Bacteria-killing virus essential to marine ecosystems may provide insights for understanding the human gut

Bacteria and viruses are microscopic organisms that are found practically everywhere on the planet. Humans even have bacteria thriving inside their bodies. Despite their abundance, many of these microorganisms are yet to be discovered, much less studied. Now, researchers from the Massachusetts Institute of Technology (MIT) and the Albert Einstein College of Medicine have recently discovered an elusive family of viruses that have escaped scientific analysis due to their characteristics.

This previously unknown family of viruses thriving in the world’s marine habitats may help shed some light on how microorganisms maintain the ocean’s ecology, and may play an important role in understanding the human microbiome, as reported by a new study published in Nature on January 24, 2018.

In conducting the new study titled, “A major lineage of non-tailed dsDNA viruses as unrecognized killers of marine bacteria,” lead author Kathryn M. Kauffman of MIT collected daily water samples off the Massachusetts coast for three months. Viruses found in the samples were incubated for two weeks in cultures of Vibrionaceae, a common family of marine bacteria. For the analysis, the scientists randomly selected more than 200 viruses that successfully infected and multiplied in the Vibrionaceae bacteria. Out of these viruses, 18 were found to belong to a new family of small, non-tailed dsDNA (double-stranded DNA) viruses.

The elusive Autolykiviridae

The researchers named the new family of viruses Autolykiviridae, after Autolycus, a character in Greek mythology known for being an elusive trickster.

To identify bacterial viruses like Autolykiviridae, scientists typically look at the behavior and overall body shape of known viruses, most of which have distinctive “tails.” With Autolykiviridae being non-tailed dsDNA viruses, the scientists observed during sequencing that these viruses have significantly shorter genomes than other viruses. Autolykiviridae were found to have about 10,000 bases, compared to the typical 40,000 to 50,000 for tailed viruses.

This might explain why they have been overlooked in previous studies of ocean viruses, Kauffman said according to a Live Science report.

In experiments involving more than 300 strains of Vibrionaceae bacteria, the researches found that the Autolykiviridae viruses preyed on many more strains of Vibrionaceae than the tailed viruses in the water samples.

“They caused about 40 percent of the bacterial killing observed, despite comprising just 10 percent of the viruses that we isolated,” said study co-leader Libusha Kelly, Ph.D., assistant professor of Systems & Computational Biology and of Microbiology & Immunology at Einstein College.

This suggests that viruses related to Autolykiviridae may be key players in the predator-prey balance in marine ecosystems as they can infect many diverse groups of ocean bacteria, and may even prey on other currently unidentified bacterial groups, according to Dr. Kelly.

The study findings revealed that Autolykiviridae were members of an ancient viral lineage that possess specific types of capsids – the protein shell encasing the viral DNA. These viruses were commonly observed to infect animals and single-celled organisms, but not bacteria.
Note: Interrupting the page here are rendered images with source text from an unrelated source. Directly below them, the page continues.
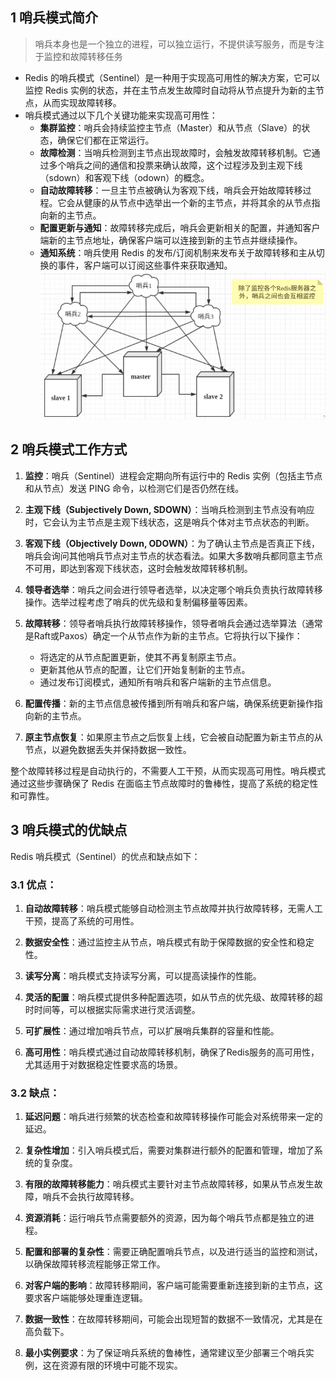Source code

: ## 1 哨兵模式简介
> 哨兵本身也是一个独立的进程，可以独立运行，不提供读写服务，而是专注于监控和故障转移任务

- Redis 的哨兵模式（Sentinel）是一种用于实现高可用性的解决方案，它可以监控 Redis 实例的状态，并在主节点发生故障时自动将从节点提升为新的主节点，从而实现故障转移。
- 哨兵模式通过以下几个关键功能来实现高可用性：
  - **集群监控**：哨兵会持续监控主节点（Master）和从节点（Slave）的状态，确保它们都在正常运行。
  - **故障检测**：当哨兵检测到主节点出现故障时，会触发故障转移机制。它通过多个哨兵之间的通信和投票来确认故障，这个过程涉及到主观下线（sdown）和客观下线（odown）的概念。
  - **自动故障转移**：一旦主节点被确认为客观下线，哨兵会开始故障转移过程。它会从健康的从节点中选举出一个新的主节点，并将其余的从节点指向新的主节点。
  - **配置更新与通知**：故障转移完成后，哨兵会更新相关的配置，并通知客户端新的主节点地址，确保客户端可以连接到新的主节点并继续操作。
  - **通知系统**：哨兵使用 Redis 的发布/订阅机制来发布关于故障转移和主从切换的事件，客户端可以订阅这些事件来获取通知。
![哨兵模式](../images/%E5%93%A8%E5%85%B5%E6%A8%A1%E5%BC%8F.png)

## 2 哨兵模式工作方式
  1) **监控**：哨兵（Sentinel）进程会定期向所有运行中的 Redis 实例（包括主节点和从节点）发送 PING 命令，以检测它们是否仍然在线。

  2) **主观下线（Subjectively Down, SDOWN）**：当哨兵检测到主节点没有响应时，它会认为主节点是主观下线状态，这是哨兵个体对主节点状态的判断。

  3) **客观下线（Objectively Down, ODOWN）**：为了确认主节点是否真正下线，哨兵会询问其他哨兵节点对主节点的状态看法。如果大多数哨兵都同意主节点不可用，即达到客观下线状态，这时会触发故障转移机制。

  4) **领导者选举**：哨兵之间会进行领导者选举，以决定哪个哨兵负责执行故障转移操作。选举过程考虑了哨兵的优先级和复制偏移量等因素。

  5) **故障转移**：领导者哨兵执行故障转移操作，领导者哨兵会通过选举算法（通常是Raft或Paxos）确定一个从节点作为新的主节点。它将执行以下操作：
     - 将选定的从节点配置更新，使其不再复制原主节点。
     - 更新其他从节点的配置，让它们开始复制新的主节点。
     - 通过发布订阅模式，通知所有哨兵和客户端新的主节点信息。

  6) **配置传播**：新的主节点信息被传播到所有哨兵和客户端，确保系统更新操作指向新的主节点。

  7) **原主节点恢复**：如果原主节点之后恢复上线，它会被自动配置为新主节点的从节点，以避免数据丢失并保持数据一致性。

整个故障转移过程是自动执行的，不需要人工干预，从而实现高可用性。哨兵模式通过这些步骤确保了 Redis 在面临主节点故障时的鲁棒性，提高了系统的稳定性和可靠性。

## 3 哨兵模式的优缺点
Redis 哨兵模式（Sentinel）的优点和缺点如下：

### 3.1 优点：

  1. **自动故障转移**：哨兵模式能够自动检测主节点故障并执行故障转移，无需人工干预，提高了系统的可用性。

  2. **数据安全性**：通过监控主从节点，哨兵模式有助于保障数据的安全性和稳定性。

  3. **读写分离**：哨兵模式支持读写分离，可以提高读操作的性能。

  4. **灵活的配置**：哨兵模式提供多种配置选项，如从节点的优先级、故障转移的超时时间等，可以根据实际需求进行灵活调整。

  5. **可扩展性**：通过增加哨兵节点，可以扩展哨兵集群的容量和性能。

  6. **高可用性**：哨兵模式通过自动故障转移机制，确保了Redis服务的高可用性，尤其适用于对数据稳定性要求高的场景。

### 3.2 缺点：

  1. **延迟问题**：哨兵进行频繁的状态检查和故障转移操作可能会对系统带来一定的延迟。

  2. **复杂性增加**：引入哨兵模式后，需要对集群进行额外的配置和管理，增加了系统的复杂度。

  3. **有限的故障转移能力**：哨兵模式主要针对主节点故障转移，如果从节点发生故障，哨兵不会执行故障转移。

  4. **资源消耗**：运行哨兵节点需要额外的资源，因为每个哨兵节点都是独立的进程。

  5. **配置和部署的复杂性**：需要正确配置哨兵节点，以及进行适当的监控和测试，以确保故障转移流程能够正常工作。

  6. **对客户端的影响**：故障转移期间，客户端可能需要重新连接到新的主节点，这要求客户端能够处理重连逻辑。

  7. **数据一致性**：在故障转移期间，可能会出现短暂的数据不一致情况，尤其是在高负载下。

  8. **最小实例要求**：为了保证哨兵系统的鲁棒性，通常建议至少部署三个哨兵实例，这在资源有限的环境中可能不现实。
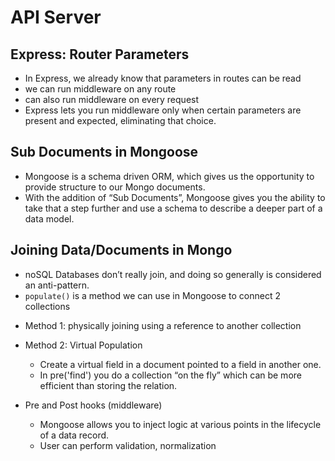 # API Server

## Express: Router Parameters
 - In Express, we already know that parameters in routes can be read
 -  we can run middleware on any route
 - can also run middleware on every request
 - Express lets you run middleware only when certain parameters are present and expected, eliminating that choice.
 
## Sub Documents in Mongoose

- Mongoose is a schema driven ORM, which gives us the opportunity to provide structure to our Mongo documents.
- With the addition of “Sub Documents”, Mongoose gives you the ability to take that a step further and use a schema to describe a deeper part of a data model.

## Joining Data/Documents in Mongo

- noSQL Databases don’t really join, and doing so generally is considered an anti-pattern.
- `populate()` is a method we can use in Mongoose to connect 2 collections
 * Method 1: physically joining using a reference to another collection
 * Method 2: Virtual Population
   - Create a virtual field in a document pointed to a field in another one.
   - In pre('find') you do a collection “on the fly” which can be more efficient than storing the relation.

 * Pre and Post hooks (middleware)
   - Mongoose allows you to inject logic at various points in the lifecycle of a data record.
   - User can perform validation, normalization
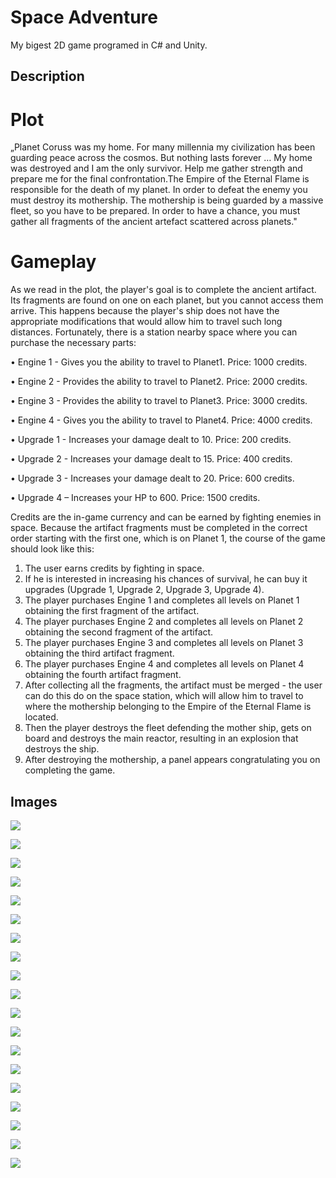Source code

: # Space Adventure

My bigest 2D game programed in C# and Unity.

## Description

# Plot

„Planet Coruss was my home. For many millennia my civilization has been
guarding peace across the cosmos. But nothing lasts forever … My home was destroyed
and I am the only survivor. Help me gather strength and prepare me for the final
confrontation.The Empire of the Eternal Flame is responsible for the death of my planet.
In order to defeat the enemy you must destroy its mothership. The mothership is being
guarded by a massive fleet, so you have to be prepared. In order to have a chance, you
must gather all fragments of the ancient artefact scattered across planets."

# Gameplay

As we read in the plot, the player's goal is to complete the ancient artifact. Its fragments are found on one on each planet, but you cannot access them arrive. This happens because the player's ship does not have the appropriate modifications that would allow him to travel such long distances. Fortunately, there is a station nearby space where you can purchase the necessary parts:

• Engine 1 - Gives you the ability to travel to Planet1. Price: 1000 credits.

• Engine 2 - Provides the ability to travel to Planet2. Price: 2000 credits.

• Engine 3 - Provides the ability to travel to Planet3. Price: 3000 credits.

• Engine 4 - Gives you the ability to travel to Planet4. Price: 4000 credits.

• Upgrade 1 - Increases your damage dealt to 10. Price: 200 credits.

• Upgrade 2 - Increases your damage dealt to 15. Price: 400 credits.

• Upgrade 3 - Increases your damage dealt to 20. Price: 600 credits.

• Upgrade 4 – Increases your HP to 600. Price: 1500 credits.

Credits are the in-game currency and can be earned by fighting enemies in space. Because the artifact fragments must be completed in the correct order
starting with the first one, which is on Planet 1, the course of the game should look like this:

1. The user earns credits by fighting in space.
2. If he is interested in increasing his chances of survival, he can buy it upgrades (Upgrade 1, Upgrade 2, Upgrade 3, Upgrade 4).
3. The player purchases Engine 1 and completes all levels on Planet 1 obtaining the first fragment of the artifact.
4. The player purchases Engine 2 and completes all levels on Planet 2 obtaining the second fragment of the artifact.
5. The player purchases Engine 3 and completes all levels on Planet 3 obtaining the third artifact fragment.
6. The player purchases Engine 4 and completes all levels on Planet 4 obtaining the fourth artifact fragment.
7. After collecting all the fragments, the artifact must be merged - the user can do this do on the space station, which will allow him to travel to where the mothership belonging to the Empire of the Eternal Flame is located.
8. Then the player destroys the fleet defending the mother ship, gets on board and destroys the main reactor, resulting in an explosion that destroys the ship.
9. After destroying the mothership, a panel appears congratulating you on completing the game.
    
## Images
![](GitHub_images/01_MainMenu.png)

![](GitHub_images/02_OptionsPanel.png)

![](GitHub_images/03_QuitPanel.png)

![](GitHub_images/04_InfoPanel.png)

![](GitHub_images/05_CosmicMenu.png)

![](GitHub_images/06_PausePanel.png)

![](GitHub_images/07_Shop.png)

![](GitHub_images/08_SpaceshipPanel.png)

![](GitHub_images/09_PlanetLevels.png)

![](GitHub_images/10_P1Level.png)

![](GitHub_images/11_P2Level.png)

![](GitHub_images/12_P3Level.png)

![](GitHub_images/13_P4Level.png)

![](GitHub_images/14_ArtefactPanel.png)

![](GitHub_images/15_LevelPanel.png)

![](GitHub_images/16_CosmicLevel.png)

![](GitHub_images/16_EvilMothership.png)

![](GitHub_images/17_FinalLevel.png)

![](GitHub_images/18_Endgame.png)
Dr. Kelly believes that the presence of Autolykiviridae-like viruses is not limited to the oceans. “We’ve found related viral sequences in the gut microbiome,” she said. This significant finding may give way to further studies to determine how these related viruses may influence microbial communities in the human gut or how they may relate to health.

Tailed and non-tailed viruses

The most abundant viruses in the oceans (and on the entire planet) are double-stranded DNA (dsDNA) viruses, which comprise of tailed and non-tailed varieties. The tailed viruses have been extensively analyzed in studies, while the non-tailed viruses are less well-understood mainly because they are more difficult to culture.

Current environmental models of virus-bacteria interactions are based on the well-studied tailed viruses, since their tails are used to infect bacteria. The non-tailed viruses were shown to act more slowly – and the killed-off regions only show up after several days have passed – so their presence was never noticed in most studies. The new study on Autolykiviridae may open doors to more research focused on elusive non-tailed viruses and their roles in marine ecology.